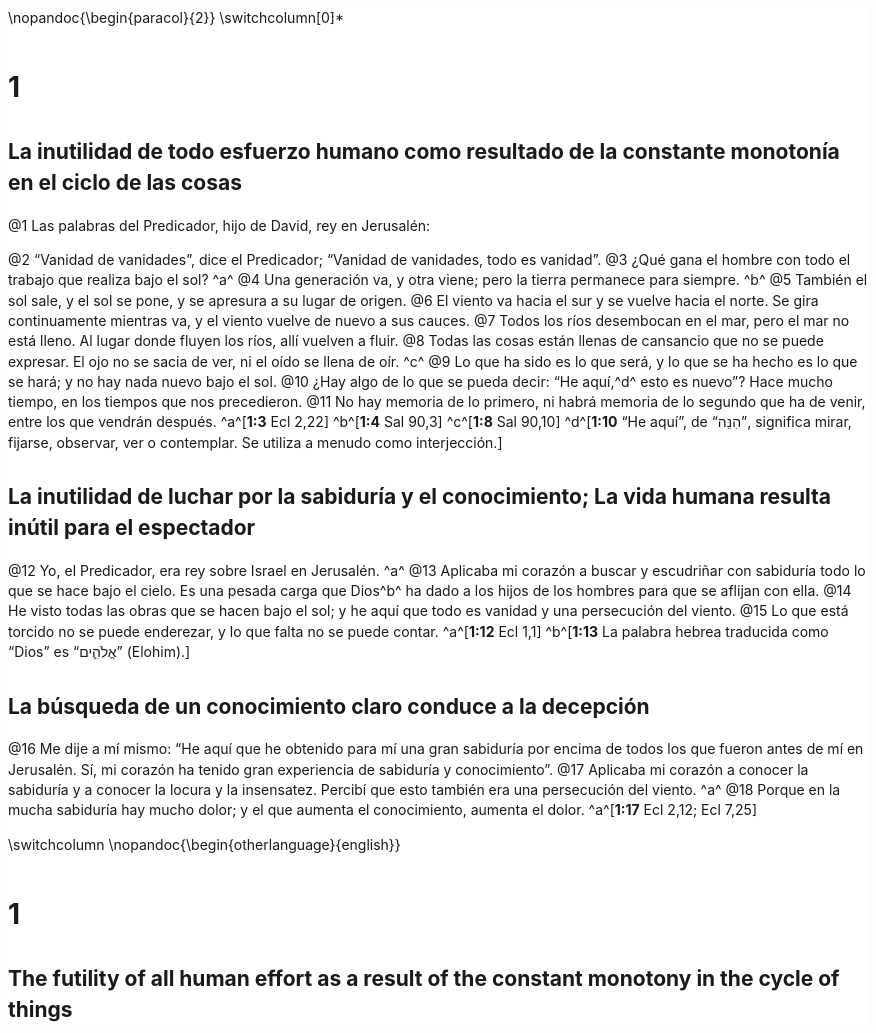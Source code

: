  \nopandoc{\begin{paracol}{2}}
\switchcolumn[0]*

# 1
## La inutilidad de todo esfuerzo humano como resultado de la constante monotonía en el ciclo de las cosas
@1 Las palabras del Predicador, hijo de David, rey en Jerusalén:

@2 “Vanidad de vanidades”, dice el Predicador; “Vanidad de vanidades, todo es vanidad”. @3 ¿Qué gana el hombre con todo el trabajo que realiza bajo el sol? ^a^ @4 Una generación va, y otra viene; pero la tierra permanece para siempre. ^b^ @5 También el sol sale, y el sol se pone, y se apresura a su lugar de origen. @6 El viento va hacia el sur y se vuelve hacia el norte. Se gira continuamente mientras va, y el viento vuelve de nuevo a sus cauces. @7 Todos los ríos desembocan en el mar, pero el mar no está lleno. Al lugar donde fluyen los ríos, allí vuelven a fluir. @8 Todas las cosas están llenas de cansancio que no se puede expresar. El ojo no se sacia de ver, ni el oído se llena de oír. ^c^ @9 Lo que ha sido es lo que será, y lo que se ha hecho es lo que se hará; y no hay nada nuevo bajo el sol. @10 ¿Hay algo de lo que se pueda decir: “He aquí,^d^ esto es nuevo”? Hace mucho tiempo, en los tiempos que nos precedieron. @11 No hay memoria de lo primero, ni habrá memoria de lo segundo que ha de venir, entre los que vendrán después.
^a^[**1:3** Ecl 2,22] ^b^[**1:4** Sal 90,3] ^c^[**1:8** Sal 90,10] ^d^[**1:10** “He aquí”, de “הִנֵּה”, significa mirar, fijarse, observar, ver o contemplar. Se utiliza a menudo como interjección.]

## La inutilidad de luchar por la sabiduría y el conocimiento; La vida humana resulta inútil para el espectador
@12 Yo, el Predicador, era rey sobre Israel en Jerusalén. ^a^ @13 Aplicaba mi corazón a buscar y escudriñar con sabiduría todo lo que se hace bajo el cielo. Es una pesada carga que Dios^b^ ha dado a los hijos de los hombres para que se aflijan con ella. @14 He visto todas las obras que se hacen bajo el sol; y he aquí que todo es vanidad y una persecución del viento. @15 Lo que está torcido no se puede enderezar, y lo que falta no se puede contar.
^a^[**1:12** Ecl 1,1] ^b^[**1:13** La palabra hebrea traducida como “Dios” es “אֱלֹהִ֑ים” (Elohim).]

## La búsqueda de un conocimiento claro conduce a la decepción
@16 Me dije a mí mismo: “He aquí que he obtenido para mí una gran sabiduría por encima de todos los que fueron antes de mí en Jerusalén. Sí, mi corazón ha tenido gran experiencia de sabiduría y conocimiento”. @17 Aplicaba mi corazón a conocer la sabiduría y a conocer la locura y la insensatez. Percibí que esto también era una persecución del viento. ^a^ @18 Porque en la mucha sabiduría hay mucho dolor; y el que aumenta el conocimiento, aumenta el dolor.
^a^[**1:17** Ecl 2,12; Ecl 7,25]

\switchcolumn
\nopandoc{\begin{otherlanguage}{english}}

# 1
## The futility of all human effort as a result of the constant monotony in the cycle of things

Your assignment
Search the data for "Dios" and list every line in which it occurs.

Your response
@12 Yo, el Predicador, era rey sobre Israel en Jerusalén. ^a^ @13 Aplicaba mi corazón a buscar y escudriñar con sabiduría todo lo que se hace bajo el cielo. Es una pesada carga que Dios^b^ ha dado a los hijos de los hombres para que se aflijan con ella. @14 He visto todas las obras que se hacen bajo el sol; y he aquí que todo es vanidad y una persecución del viento. @15 Lo que está torcido no se puede enderezar, y lo que falta no se puede contar.
^a^[**1:12** Ecl 1,1] ^b^[**1:13** La palabra hebrea traducida como “Dios” es “אֱלֹהִ֑ים” (Elohim).]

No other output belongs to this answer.